Re: [PATCH v2 00/14] Officially start moving to the term 'staging area'

Karsten Blees <karsten.blees@xxxxxxxxx> · Thu, 24 Oct 2013 02:57:15 +0200

Am 19.10.2013 16:08, schrieb Philip Oakley:
> From: "Karsten Blees" <karsten.blees@xxxxxxxxx>
>> Am 15.10.2013 00:29, schrieb Felipe Contreras:
>>> tl;dr: everyone except Junio C Hamano and Drew Northup agrees; we
>>> should move
>>> away from the name "the index".
>>>
>>> It has been discussed many times in the past that 'index' is not an
>>> appropriate description for what the high-level user does with it,
>>> and
>>> it has been agreed that 'staging area' is the best term.
>>>
>>
>> I haven't followed the previous discussion, but if a final conclusion
>> towards 'staging area' has already been reached, it should probably be
>> revised.
> 
> Do you mean that how that conclusion was reached should be summarised,
> or that you don't think it's an appropriate summary of the broader
> weltanschauung?
> 

The latter. I don't know about 'broader', but I'll try to summarize _my_ world view:

(1) Audience matters

For actual users, we need an accurate model that supports a variety of use cases without falling apart. IMO, a working model is more important than simplicity. Finally, its more important to agree on the actual model than on a vague term that can mean many things (theater stage vs. loading dock...).

For potential users / decision makers, we need to describe git's features in unmistakable terms that don't need extra explanation. In this sense, the index / cache / staging area is not a feature in itself but facilitates a variaty of broader features:
- fine grained commit control (via index (add -i), but also commit -p, commit --amend, cherry-pick, rebase etc.)
- performance
- merging

(2) Index

An index, as in a library, maps almost perfectly to what the git index is _and_ what we do with it. No, I don't mean .so/.dll/.lib files, I'm talking about the real thing with shelves of books and a big box with index cards (aka the index).

The defining characteristic of a book (or publication in general) is its content, not its physical representation (paper). There are typically many indistinguishable copies of the same book. An author can continue working on the manuscript without affecting the copy at the library at all.

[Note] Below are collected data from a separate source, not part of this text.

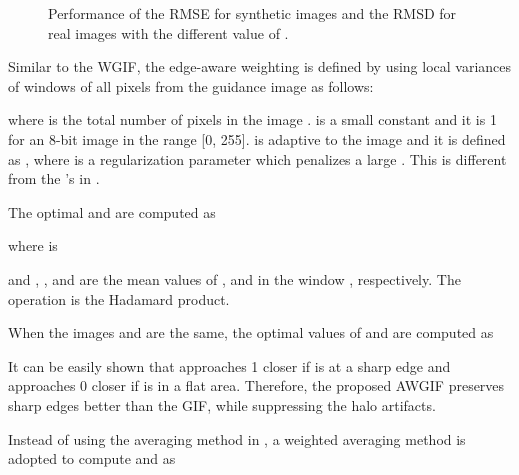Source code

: \documentclass[a4paper,fleqn]{cas-dc}
\begin{document}
\begin{figure*}[htp]
	\centering
{}
\caption{Performance of the RMSE for synthetic images and the RMSD for real images with the different value of .}
	\label{fig:beta_selection}
	\vspace*{-0.4cm}
\end{figure*}

Similar to the WGIF, the edge-aware weighting  is defined  by using local variances of  windows of all pixels from the guidance image  as follows:

where  is the total number of pixels in the image .   is a small constant and it is 1 for an 8-bit image in the range [0, 255].
 is adaptive to the image  and it is defined as , where  is a regularization parameter which penalizes a large . This is different from the 's in  \cite{he2013guided,li2015weighted,chen2020weighted}.

The optimal  and  are computed as

where  is

and , , and   are the mean values of ,  and  in the window ,  respectively. The operation  is the Hadamard product.

When the images  and  are the same, the optimal values of  and  are computed as


It can be easily shown that  approaches 1 closer if  is at a sharp edge and approaches 0 closer if  is in a flat area. Therefore, the proposed AWGIF preserves sharp edges better than the GIF, while suppressing the halo artifacts.

Instead of using the averaging method in \cite{he2013guided,li2015weighted}, a weighted averaging method is adopted to compute  and  as
\end{document}
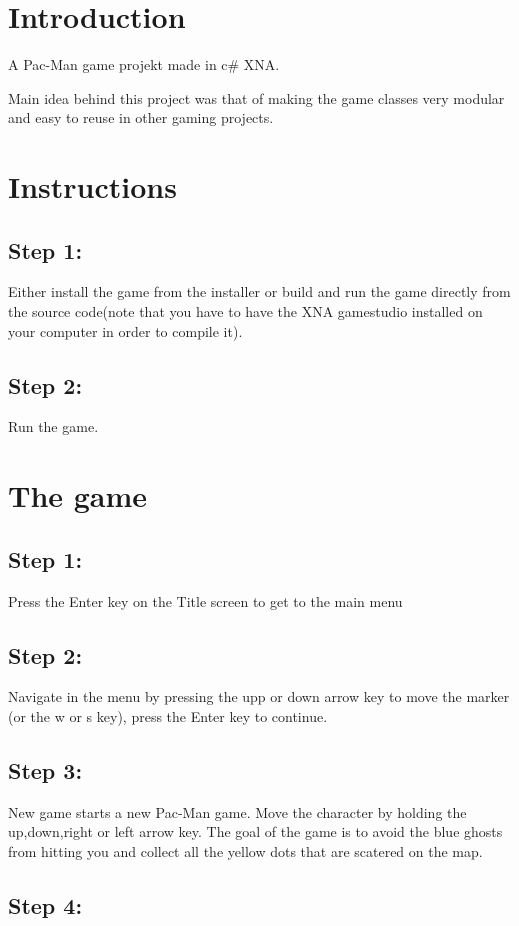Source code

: \hypertarget{index_intro_sec}{}\section{Introduction}\label{index_intro_sec}
A Pac-\/\-Man game projekt made in c\# X\-N\-A.

Main idea behind this project was that of making the game classes very modular and easy to reuse in other gaming projects.  \hypertarget{index_install_sec}{}\section{Instructions}\label{index_install_sec}
\hypertarget{index_step1}{}\subsection{Step 1\-:}\label{index_step1}
Either install the game from the installer or build and run the game directly from the source code(note that you have to have the X\-N\-A gamestudio installed on your computer in order to compile it). \hypertarget{index_step2}{}\subsection{Step 2\-:}\label{index_step2}
Run the game. \hypertarget{index_Running}{}\section{The game}\label{index_Running}
\hypertarget{index_step3}{}\subsection{Step 1\-:}\label{index_step3}
Press the Enter key on the Title screen to get to the main menu \hypertarget{index_step4}{}\subsection{Step 2\-:}\label{index_step4}
Navigate in the menu by pressing the upp or down arrow key to move the marker (or the w or s key), press the Enter key to continue. \hypertarget{index_step5}{}\subsection{Step 3\-:}\label{index_step5}
New game starts a new Pac-\/\-Man game. Move the character by holding the up,down,right or left arrow key. The goal of the game is to avoid the blue ghosts from hitting you and collect all the yellow dots that are scatered on the map. \hypertarget{index_step6}{}\subsection{Step 4\-:}\label{index_step6}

When a new or updated publication is submitted to the library, it is first added to the index and placed on a cart at the reception desk. Some time later, the librarian commits the content of the cart to the shelves. A user of the library will typically consult the index to lookup information or to check if his personal copy of a publication is up to date. The index can be thrown away and rebuilt from the content of the shelves. A big library may have a central repository and several local branches (aka field offices) that can be synchronized by comparing their indexes card by card.

Granted, a library is typically not versioned, and its unlikely that any one user will have checked out a full copy of the library's content. But otherwise, its pretty similar to git...

(3a) Staging area (logistics)

A staging area, as in (military) logistics / transportation, is about moving physical goods around. You move an item from your stock to the staging area, then onto the truck and finally deliver it to the customer.

The defining characteristic of a physical good is its physical existence. Each item is uniquely identifiable by a serial number. There may be many of the same kind, but there are no exact copies.

Problem #1: If an item in the staging area is broken, you fix it directly in the staging area, because that's where it _is_. Thus you also don't need to stage the item again. That's how conventional SCMs work: they track the identity (serial number, file name) of things.

Problem #2: The transportation model only supports additions. You cannot add an item to your staging area that, upon delivery, will magically remove itself from the possession of the customer. Let alone that you'd have to steal it first to be able to physically place it into your staging area.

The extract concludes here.